## Problem
Search the data for "libertação". Each line containing it is to be copied.

## Data records
"""
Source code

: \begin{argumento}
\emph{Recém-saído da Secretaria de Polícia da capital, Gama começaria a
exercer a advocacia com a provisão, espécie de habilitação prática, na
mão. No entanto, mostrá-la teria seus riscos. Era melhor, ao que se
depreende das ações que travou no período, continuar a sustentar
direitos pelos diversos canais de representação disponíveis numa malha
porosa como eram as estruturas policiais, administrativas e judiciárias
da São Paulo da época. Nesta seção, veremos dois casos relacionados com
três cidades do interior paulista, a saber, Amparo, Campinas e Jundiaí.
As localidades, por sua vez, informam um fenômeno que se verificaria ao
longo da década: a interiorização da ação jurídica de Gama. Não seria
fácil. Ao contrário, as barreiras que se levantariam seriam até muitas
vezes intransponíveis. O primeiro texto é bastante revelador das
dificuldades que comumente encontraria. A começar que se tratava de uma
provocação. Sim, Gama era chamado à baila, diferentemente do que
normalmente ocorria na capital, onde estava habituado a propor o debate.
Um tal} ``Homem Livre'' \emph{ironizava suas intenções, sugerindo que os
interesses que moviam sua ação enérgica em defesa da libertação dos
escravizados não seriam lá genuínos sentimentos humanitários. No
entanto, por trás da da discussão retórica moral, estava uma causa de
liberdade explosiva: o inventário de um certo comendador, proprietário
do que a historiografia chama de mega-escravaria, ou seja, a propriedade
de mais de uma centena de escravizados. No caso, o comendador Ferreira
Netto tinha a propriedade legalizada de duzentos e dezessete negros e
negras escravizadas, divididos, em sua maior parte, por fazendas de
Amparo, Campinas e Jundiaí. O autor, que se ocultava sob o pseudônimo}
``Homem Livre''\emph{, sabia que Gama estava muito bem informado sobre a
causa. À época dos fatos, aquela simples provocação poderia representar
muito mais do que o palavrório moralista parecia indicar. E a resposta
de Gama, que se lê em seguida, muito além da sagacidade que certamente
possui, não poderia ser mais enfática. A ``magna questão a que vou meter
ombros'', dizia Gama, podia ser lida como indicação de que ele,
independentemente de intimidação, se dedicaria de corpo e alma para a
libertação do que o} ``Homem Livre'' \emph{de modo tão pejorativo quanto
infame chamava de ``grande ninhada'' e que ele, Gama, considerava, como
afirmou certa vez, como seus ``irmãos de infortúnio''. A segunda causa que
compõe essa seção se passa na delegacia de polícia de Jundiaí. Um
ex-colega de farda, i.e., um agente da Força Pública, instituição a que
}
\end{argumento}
"""
## Answer below
interesses que moviam sua ação enérgica em defesa da libertação dos
libertação do que o} ``Homem Livre'' \emph{de modo tão pejorativo quanto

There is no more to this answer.